Hans-Joachim Schwabe Im Gegenteil. Je weniger Flüchtlinge es in einer Region gibt, desto größer ist die Angst der Einwohner vor dem Unbekannten. Wenn viele Flüchtlinge da sind und man ihr Gesicht kennt, dann sieht man: "Das ist ein Mensch wie du und ich." Durch den Kontakt zu den Flüchtlingen wächst auch die Hilfsbereitschaft enorm. Viele Menschen fragen sich, was sie tun können, um zu helfen.

Was sind Ihrer Ansicht nach die größten Probleme der Flüchtlinge hier?

Schwabe Viele sind stark traumatisiert, viel stärker noch als die Flüchtlinge, die in den 1990er-Jahren zu uns gekommen sind. Es gibt eine Ambulanz für Migranten in Süchteln und die Kinder- und Jugendpsychiatrie. Außerdem brauchen wir Dolmetscher. Für Schwalmtal, Brüggen und Niederkrüchten wollen wir jetzt herausfinden, wo es welche Angebote gibt und wer was macht, aber das, was da ist, reicht bei weitem nicht aus.

Was wäre Ihr Vorschlag?

Schwabe Alle Kommunen müssen in der Verwaltung mehr Personal für Flüchtlinge haben. Wichtig wäre, dass es in jedem Ort eine hauptamtliche Person gibt, die die Arbeit koordiniert und ehrenamtliche Helfer entsprechend einsetzt. Diese Person wäre das Bindeglied zwischen Verwaltung und Ehrenamtlern. Außerdem müssen die Kommunen Wohnungen finden, und zwar rechtzeitig. Ich kann nicht warten, bis die Menschen vor der Tür stehen.

Die Gemeinden beklagen, dass viele Vermieter ihre Wohnungen nicht an Flüchtlinge vermieten wollen.

Schwabe Das würde ich als Vermieter auch nicht machen. Die Flüchtlinge sind mitunter so plötzlich wieder weg, wie sie gekommen sind - ohne eine Kündigungsfrist von drei Monaten. Und dann steht man da als Vermieter und hat die Renovierungskosten. Warum sollte ein Vermieter das Risiko tragen? Besser ist die Lösung, wie sie jetzt für Schwalmtal gefunden wurde: Da ist die Kommune der Mieter, sie trägt das Risiko.
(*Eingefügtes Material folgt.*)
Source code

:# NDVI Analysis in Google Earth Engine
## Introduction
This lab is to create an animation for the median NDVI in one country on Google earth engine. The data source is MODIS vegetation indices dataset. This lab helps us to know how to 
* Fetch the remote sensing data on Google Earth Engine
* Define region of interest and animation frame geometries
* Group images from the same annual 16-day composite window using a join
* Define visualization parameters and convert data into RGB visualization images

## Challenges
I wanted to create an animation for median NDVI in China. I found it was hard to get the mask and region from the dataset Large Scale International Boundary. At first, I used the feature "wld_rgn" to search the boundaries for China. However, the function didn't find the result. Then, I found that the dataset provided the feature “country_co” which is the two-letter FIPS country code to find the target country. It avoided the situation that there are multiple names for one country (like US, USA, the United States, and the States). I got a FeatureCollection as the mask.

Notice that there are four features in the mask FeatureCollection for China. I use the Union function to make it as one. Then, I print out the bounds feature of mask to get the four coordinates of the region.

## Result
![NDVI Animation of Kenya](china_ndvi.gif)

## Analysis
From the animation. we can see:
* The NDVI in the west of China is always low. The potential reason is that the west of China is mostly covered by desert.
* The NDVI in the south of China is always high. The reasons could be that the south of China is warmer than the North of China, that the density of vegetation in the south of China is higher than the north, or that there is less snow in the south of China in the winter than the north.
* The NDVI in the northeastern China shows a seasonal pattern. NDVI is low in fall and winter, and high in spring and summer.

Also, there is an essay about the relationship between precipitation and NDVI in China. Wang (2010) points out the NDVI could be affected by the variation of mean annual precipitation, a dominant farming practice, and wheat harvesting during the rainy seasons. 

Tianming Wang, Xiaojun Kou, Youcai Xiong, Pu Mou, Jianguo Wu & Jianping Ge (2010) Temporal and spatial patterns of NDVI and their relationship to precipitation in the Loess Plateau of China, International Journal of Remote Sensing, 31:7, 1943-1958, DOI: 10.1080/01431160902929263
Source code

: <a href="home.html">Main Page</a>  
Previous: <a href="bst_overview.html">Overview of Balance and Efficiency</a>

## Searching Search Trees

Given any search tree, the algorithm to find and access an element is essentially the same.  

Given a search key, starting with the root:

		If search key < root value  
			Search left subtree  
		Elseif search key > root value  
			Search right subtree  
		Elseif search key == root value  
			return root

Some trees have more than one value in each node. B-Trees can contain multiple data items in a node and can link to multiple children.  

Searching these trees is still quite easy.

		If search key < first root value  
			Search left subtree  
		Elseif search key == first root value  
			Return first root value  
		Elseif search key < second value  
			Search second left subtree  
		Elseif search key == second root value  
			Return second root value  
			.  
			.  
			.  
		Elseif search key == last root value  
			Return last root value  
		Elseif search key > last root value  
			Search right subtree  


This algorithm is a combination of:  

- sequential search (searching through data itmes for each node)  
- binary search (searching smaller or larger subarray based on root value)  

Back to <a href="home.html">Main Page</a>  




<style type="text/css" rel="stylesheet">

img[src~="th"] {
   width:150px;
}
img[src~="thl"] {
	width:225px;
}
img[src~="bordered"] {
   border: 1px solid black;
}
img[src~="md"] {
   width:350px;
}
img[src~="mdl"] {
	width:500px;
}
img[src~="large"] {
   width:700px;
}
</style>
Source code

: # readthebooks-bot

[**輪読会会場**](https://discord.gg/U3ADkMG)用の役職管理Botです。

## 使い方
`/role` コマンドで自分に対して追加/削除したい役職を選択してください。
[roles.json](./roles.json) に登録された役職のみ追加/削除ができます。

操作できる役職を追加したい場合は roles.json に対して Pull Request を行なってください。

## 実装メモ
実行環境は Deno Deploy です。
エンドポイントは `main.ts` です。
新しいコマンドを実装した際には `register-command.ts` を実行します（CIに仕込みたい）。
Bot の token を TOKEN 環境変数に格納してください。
Das kann man als Vermieter machen.

Halten Sie denn Wohnungen für besser als größere Unterkünfte?

Schwabe Auf jeden Fall. Die Gemeinden sollten überlegen, ob sie Wohnungen mieten, bauen oder über Erbbaurecht bauen lassen. In großen Unterkünften hat man auch das Problem, dass dort viele Menschen aus unterschiedlichen Kulturkreisen untergebracht sind, die sich untereinander nicht verständigen können. Das bringt auch Konflikte mit sich.

Mitunter kommt auch der Vorschlag, Flüchtlinge in Privathaushalten unterzubringen - so wie Austauschschüler bei einer Familie Gast sind.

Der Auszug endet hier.